Ce qui pouvait d’abord donner quelques doutes sur l’issue probable de la campagne, c’est qu’on ignorait, au milieu du conflit des assertions contradictoires, si les Paraguayens étaient simplement de timides Guaranis, tremblant devant leur supremo comme devant un dieu, ou bien s’ils étaient hommes à aimer fortement leur patrie et leur indépendance nationale. Aujourd’hui le doute n’est plus permis. Si les populations du Paraguay étaient vraiment des troupeaux asservis, ce serait un phénomène nouveau dans les annales de l’humanité que des esclaves puissent combattre avec une pareille vaillance. Les faits que l’on cite d’eux, et qui pour la plupart sont racontés par leurs ennemis eux-mêmes, sont presque merveilleux d’audace, et, s’ils n’ont pas été accomplis suivant les règles de la tactique ordinaire, ils n’en prouvent que mieux combien est énergique et plein d’élan ce soldat paraguayen que l’on dépeignait comme une machine.
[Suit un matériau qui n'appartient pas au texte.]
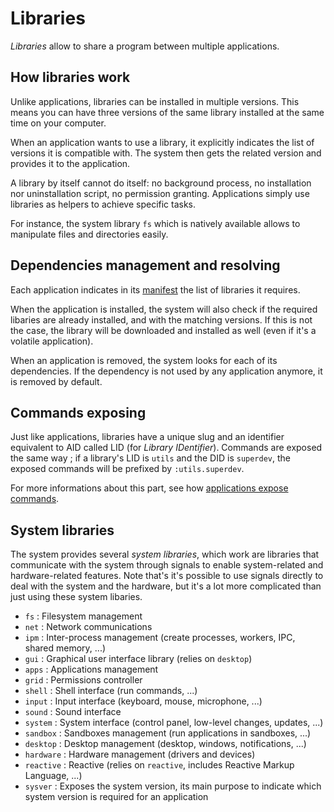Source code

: # Libraries

_Libraries_ allow to share a program between multiple applications.

## How libraries work

Unlike applications, libraries can be installed in multiple versions. This means you can have three versions of the same library installed at the same time on your computer.

When an application wants to use a library, it explicitly indicates the list of versions it is compatible with. The system then gets the related version and provides it to the application.

A library by itself cannot do itself: no background process, no installation nor uninstallation script, no permission granting. Applications simply use libraries as helpers to achieve specific tasks.

For instance, the system library `fs` which is natively available allows to manipulate files and directories easily.

## Dependencies management and resolving

Each application indicates in its [manifest](../technical/applications/package.md#manifest) the list of libraries it requires.

When the application is installed, the system will also check if the required libaries are already installed, and with the matching versions. If this is not the case, the library will be downloaded and installed as well (even if it's a volatile application).

When an application is removed, the system looks for each of its dependencies. If the dependency is not used by any application anymore, it is removed by default.

## Commands exposing

Just like applications, libraries have a unique slug and an identifier equivalent to AID called LID (for _Library IDentifier_).
Commands are exposed the same way ; if a library's LID is `utils` and the DID is `superdev`, the exposed commands will be prefixed by `:utils.superdev`.

For more informations about this part, see how [applications expose commands](applications.md#commands).

## System libraries

The system provides several _system libraries_, which work are libraries that communicate with the system through signals to enable system-related and hardware-related features.
Note that's it's possible to use signals directly to deal with the system and the hardware, but it's a lot more complicated than just using these system libaries.

* `fs`        : Filesystem management
* `net`       : Network communications
* `ipm`       : Inter-process management (create processes, workers, IPC, shared memory, ...)
* `gui`       : Graphical user interface library (relies on `desktop`)
* `apps`      : Applications management
* `grid`      : Permissions controller
* `shell`     : Shell interface (run commands, ...)
* `input`     : Input interface (keyboard, mouse, microphone, ...)
* `sound`     : Sound interface
* `system`    : System interface (control panel, low-level changes, updates, ...)
* `sandbox`   : Sandboxes management (run applications in sandboxes, ...)
* `desktop`   : Desktop management (desktop, windows, notifications, ...)
* `hardware`  : Hardware management (drivers and devices)
* `reactive`  : Reactive (relies on `reactive`, includes Reactive Markup Language, ...)
* `sysver`    : Exposes the system version, its main purpose to indicate which system version is required for an application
A Tuyuti, les artilleurs montent en croupe derrière les cavaliers, s’élancent avec eux au milieu des batteries ennemies et bondissent sur les pièces pour en sabrer les défenseurs, s’atteler aux affûts et traîner ces trophées en dehors des lignes brésiliennes. De pareils faits ne sont-ils inspirés que par de simples ordres de Lopez ou bien témoignent-ils d’une véritable initiative guerrière ? Du moins on ne saurait dire qu’ils sont accomplis par des mercenaires, car la république n’est pas assez riche pour donner une solde à ses défenseurs.

D’ailleurs, si le président du Paraguay n’avait pas compté sur l’énergie des habitans, ce n’est pas sans folie qu’il eût osé braver le Brésil. En admettant avec la statistique officielle que la population totale du pays s’élève à près d’un million et demi d’habitans, quelle force de cohésion n’a-t-il pas fallu à cette petite nation pour qu’elle ait pu résister si heureusement aux armées impériales du Brésil et à leurs alliés de Buenos-Ayres et de Montevideo !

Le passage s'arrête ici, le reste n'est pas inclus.